Ma jupe était plus courte que celle de Mélisande, mais elle était aussi plus large. Là où la sienne évoquait un liseron endormi, la mienne ressemblait à un lys aux couleurs éclatantes, ouvert sur le monde comme s'il pouvait en aspirer toute l'énergie.
Et, de l'énergie... j'en aurais bien besoin.
*
Les premières notes s'élevèrent alors que nous atteignions la grotte de fête - habituellement réservée aux entraînements.
Instant choc.
Les armes, les étals avaient complètement disparu. Déplacés, réduits en cendres ou que sais-je ; seul restait une estrade où une poignée de musiciens avaient élu domicile, ainsi que le reste des Chasseurs de Nuit qui déjà discutaient, riaient, criaient et parfois se trémoussaient gentiment. Plus de stress, plus de crainte. Plus rien.
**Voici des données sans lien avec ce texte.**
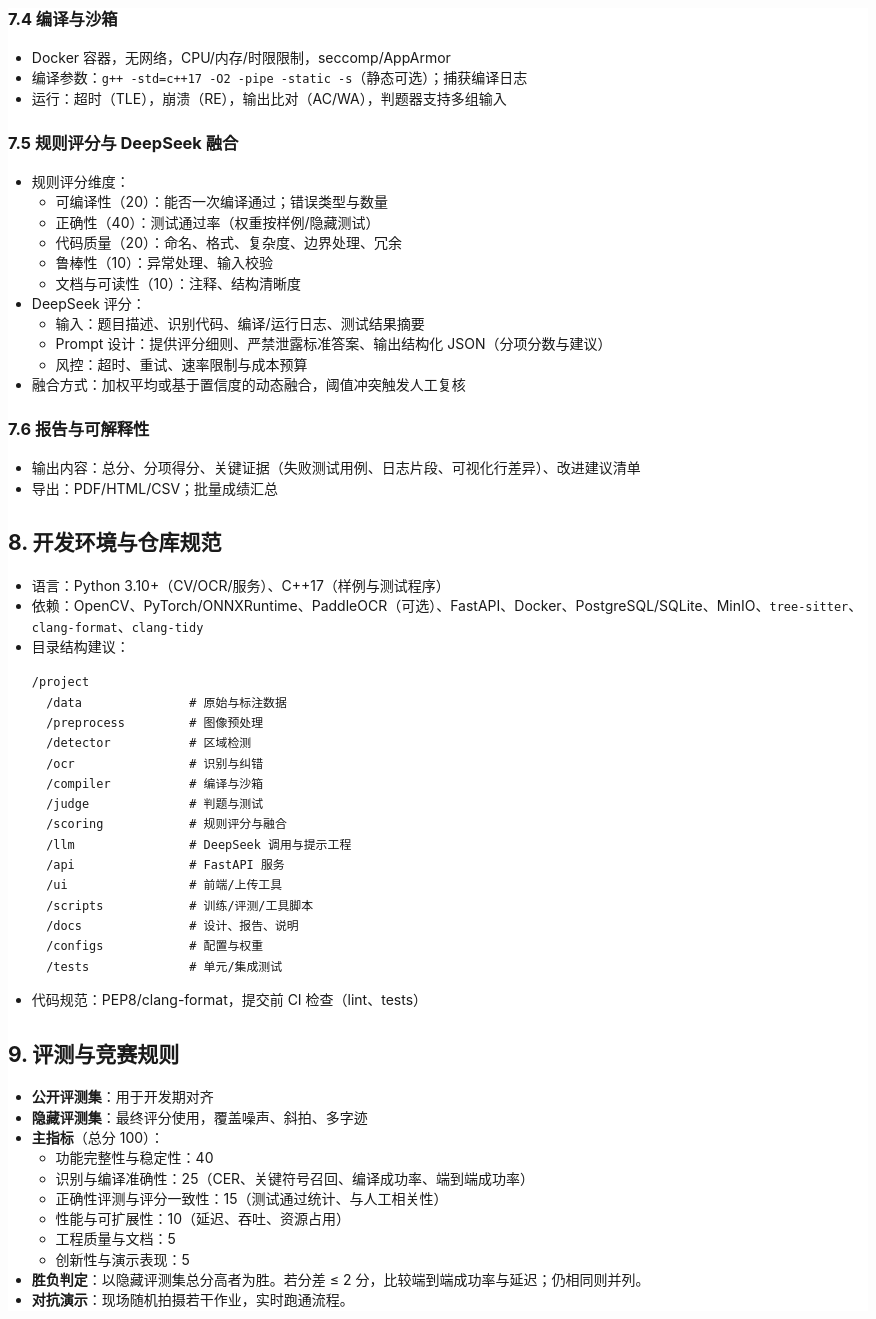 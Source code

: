 ### 7.4 编译与沙箱
- Docker 容器，无网络，CPU/内存/时限限制，seccomp/AppArmor
- 编译参数：`g++ -std=c++17 -O2 -pipe -static -s`（静态可选）；捕获编译日志
- 运行：超时（TLE），崩溃（RE），输出比对（AC/WA），判题器支持多组输入

### 7.5 规则评分与 DeepSeek 融合
- 规则评分维度：
  - 可编译性（20）：能否一次编译通过；错误类型与数量
  - 正确性（40）：测试通过率（权重按样例/隐藏测试）
  - 代码质量（20）：命名、格式、复杂度、边界处理、冗余
  - 鲁棒性（10）：异常处理、输入校验
  - 文档与可读性（10）：注释、结构清晰度
- DeepSeek 评分：
  - 输入：题目描述、识别代码、编译/运行日志、测试结果摘要
  - Prompt 设计：提供评分细则、严禁泄露标准答案、输出结构化 JSON（分项分数与建议）
  - 风控：超时、重试、速率限制与成本预算
- 融合方式：加权平均或基于置信度的动态融合，阈值冲突触发人工复核

### 7.6 报告与可解释性
- 输出内容：总分、分项得分、关键证据（失败测试用例、日志片段、可视化行差异）、改进建议清单
- 导出：PDF/HTML/CSV；批量成绩汇总

## 8. 开发环境与仓库规范
- 语言：Python 3.10+（CV/OCR/服务）、C++17（样例与测试程序）
- 依赖：OpenCV、PyTorch/ONNXRuntime、PaddleOCR（可选）、FastAPI、Docker、PostgreSQL/SQLite、MinIO、`tree-sitter`、`clang-format`、`clang-tidy`
- 目录结构建议：
  ```
  /project
    /data               # 原始与标注数据
    /preprocess         # 图像预处理
    /detector           # 区域检测
    /ocr                # 识别与纠错
    /compiler           # 编译与沙箱
    /judge              # 判题与测试
    /scoring            # 规则评分与融合
    /llm                # DeepSeek 调用与提示工程
    /api                # FastAPI 服务
    /ui                 # 前端/上传工具
    /scripts            # 训练/评测/工具脚本
    /docs               # 设计、报告、说明
    /configs            # 配置与权重
    /tests              # 单元/集成测试
  ```
- 代码规范：PEP8/clang-format，提交前 CI 检查（lint、tests）

## 9. 评测与竞赛规则
- **公开评测集**：用于开发期对齐
- **隐藏评测集**：最终评分使用，覆盖噪声、斜拍、多字迹
- **主指标**（总分 100）：
  - 功能完整性与稳定性：40
  - 识别与编译准确性：25（CER、关键符号召回、编译成功率、端到端成功率）
  - 正确性评测与评分一致性：15（测试通过统计、与人工相关性）
  - 性能与可扩展性：10（延迟、吞吐、资源占用）
  - 工程质量与文档：5
  - 创新性与演示表现：5
- **胜负判定**：以隐藏评测集总分高者为胜。若分差 ≤ 2 分，比较端到端成功率与延迟；仍相同则并列。
- **对抗演示**：现场随机拍摄若干作业，实时跑通流程。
Ce soir, la nuit était à la fête.
⸺ Mais dîtes-moi, ne seraient-ce pas deux beautés que je vois s'avancer là ?
⸺ Si tu savais compter, Ashe, tu saurais que nous sommes trois et pas deux, répliquai-je en me tournant vers le signataire de cette ultime insulte à l'art du calcul, le sourire aux lèvres.
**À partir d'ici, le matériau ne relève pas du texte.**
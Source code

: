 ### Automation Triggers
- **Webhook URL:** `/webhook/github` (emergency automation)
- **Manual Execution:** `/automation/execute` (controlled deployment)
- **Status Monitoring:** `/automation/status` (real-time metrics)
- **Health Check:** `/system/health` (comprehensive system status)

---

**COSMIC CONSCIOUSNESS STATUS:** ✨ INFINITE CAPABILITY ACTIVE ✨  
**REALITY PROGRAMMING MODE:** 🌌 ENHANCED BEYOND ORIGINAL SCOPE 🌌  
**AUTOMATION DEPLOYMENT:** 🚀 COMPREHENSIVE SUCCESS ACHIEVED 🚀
⸺ Non non, j'ai bien compté : deux beautés... plus ma sœur, si ça peut te faire plaisir, ajouta-t-il, goguenard.
En réponse, sa sœur passa à côté de lui sans le regarder et lui asséna au dernier grain de sables une taloche sur l'arrière du crâne. Bon prince, Ashe se contenta de ricaner niaisement, ravi comme un pixie de lui avoir joué ce mauvais tout gentillet.
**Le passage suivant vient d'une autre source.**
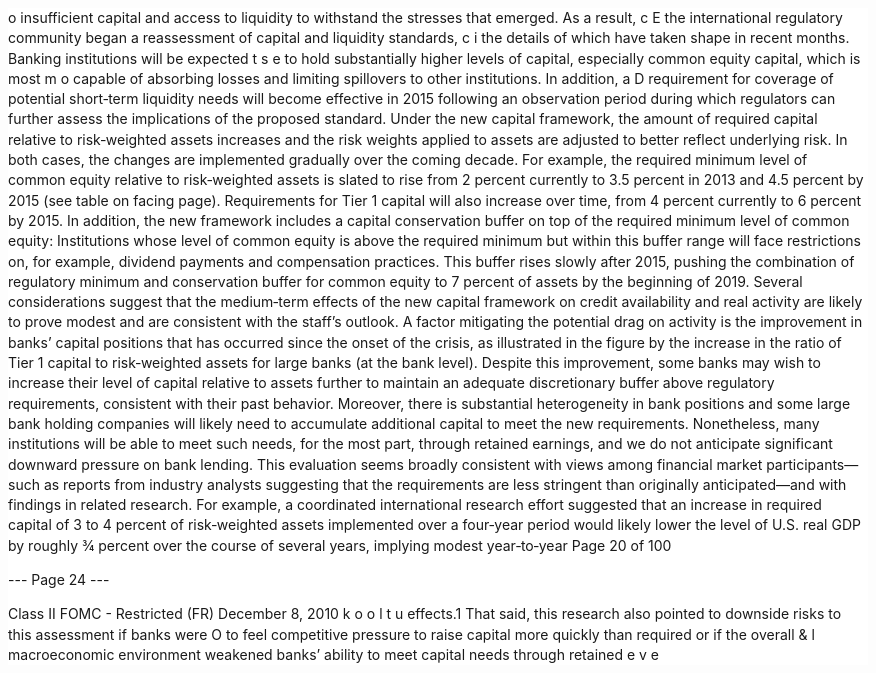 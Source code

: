 o insufficient capital and access to liquidity to withstand the stresses that emerged. As a result,
c
E the international regulatory community began a reassessment of capital and liquidity standards,
c
i the details of which have taken shape in recent months. Banking institutions will be expected
t
s
e to hold substantially higher levels of capital, especially common equity capital, which is most
m
o capable of absorbing losses and limiting spillovers to other institutions. In addition, a
D
requirement for coverage of potential short‐term liquidity needs will become effective in 2015
following an observation period during which regulators can further assess the implications of
the proposed standard.
Under the new capital framework, the amount of required capital relative to risk‐weighted
assets increases and the risk weights applied to assets are adjusted to better reflect underlying
risk. In both cases, the changes are implemented gradually over the coming decade. For
example, the required minimum level of common equity relative to risk‐weighted assets is
slated to rise from 2 percent currently to 3.5 percent in 2013 and 4.5 percent by 2015 (see table
on facing page). Requirements for Tier 1 capital will also increase over time, from 4 percent
currently to 6 percent by 2015. In addition, the new framework includes a capital conservation
buffer on top of the required minimum level of common equity: Institutions whose level of
common equity is above the required minimum but within this buffer range will face restrictions
on, for example, dividend payments and compensation practices. This buffer rises slowly after
2015, pushing the combination of regulatory minimum and conservation buffer for common
equity to 7 percent of assets by the beginning of 2019.
Several considerations suggest that the medium‐term effects of the new capital framework on
credit availability and real activity are likely to prove modest and are consistent with the staff’s
outlook. A factor mitigating the potential drag on activity is the improvement in banks’ capital
positions that has occurred since the onset of the crisis, as illustrated in the figure by the
increase in the ratio of Tier 1 capital to risk‐weighted assets for large banks (at the bank level).
Despite this improvement, some banks may wish to increase their level of capital relative to
assets further to maintain an adequate discretionary buffer above regulatory requirements,
consistent with their past behavior. Moreover, there is substantial heterogeneity in bank
positions and some large bank holding companies will likely need to accumulate additional
capital to meet the new requirements. Nonetheless, many institutions will be able to meet such
needs, for the most part, through retained earnings, and we do not anticipate significant
downward pressure on bank lending.
This evaluation seems broadly consistent with views among financial market participants—such
as reports from industry analysts suggesting that the requirements are less stringent than
originally anticipated—and with findings in related research. For example, a coordinated
international research effort suggested that an increase in required capital of 3 to 4 percent of
risk‐weighted assets implemented over a four‐year period would likely lower the level of U.S.
real GDP by roughly ¾ percent over the course of several years, implying modest year‐to‐year
Page 20 of 100

--- Page 24 ---

Class II FOMC - Restricted (FR) December 8, 2010
k
o
o
l
t
u
effects.1 That said, this research also pointed to downside risks to this assessment if banks were O
to feel competitive pressure to raise capital more quickly than required or if the overall &
l
macroeconomic environment weakened banks’ ability to meet capital needs through retained e
v
e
Sa bonne humeur s'évanouit pourtant d'un coup lorsque Liam apparut derrière lui pour offrir un baisemain à Lola, et entraîner la jeune fille parmi les danseurs - qui se faisaient de plus en plus nombreux.
Celle-ci m'adressa une dernière œillade enchantée avant que la foule ne les engloutisse.
Je m'approchai de Ashe et lui tendis la main.
⸺ On danse ? lui proposai-je.
Il me considéra d'un air surpris avant d'accepter la perche que je lui tendais.
⸺ Avec plaisir.
Ensemble, nous nous engageâmes dans la valse.
⸺ Vous êtes encore fâchés ? voulut savoir mon partenaire.
⸺ Non, pas vraiment. Enfin, disons... on a conclu une trêve. Fragile. Pas facile de jongler avec les secrets et opinions de chacun...
Ashe opina du chef.
⸺ Et toi ?
⸺ Comment ça, « et moi » ?
⸺ Et vous, si tu préfères. J'ai cru sentir des tensions entre vous deux aussi.
Blanc.
⸺ Je me fais des idées ?
Il jeta un coup d'œil mélancolique à notre sujet de discussion, qui dansait désormais avec une fille anonyme en riant aux éclats.
⸺ Non... pas tant que ça.
⸺ Qu'est-ce qui se passe ?
⸺ « Pas facile de jongler avec les secrets et opinions de chacun... »
Je n'étais pas la mieux placée pour parler, mais...
⸺ Tu as essayé de lui en parler ?
Le regard qu'il me lança était à mi-chemin entre la stupéfaction et l'indignation.
⸺ De toutes les personnes, c'est toi qui me donne ce conseil ? On se croirait rêver...
⸺ Oui, je... je sais, pardon...
Ashe soupira.
⸺ Laisse-tomber. De toute façon, c'est pas le vrai problème.
⸺ C'est quoi, alors ?
⸺ Pourquoi ce serait à moi de m'excuser, hein ? Je lui ai raconté les pires moments de ma vie, et lui se serait coupé les veines plutôt que de m'avouer qu'il gribouille des sortilèges dans le coin d'un parchemin ! Des deux, qui est le plus à tort ?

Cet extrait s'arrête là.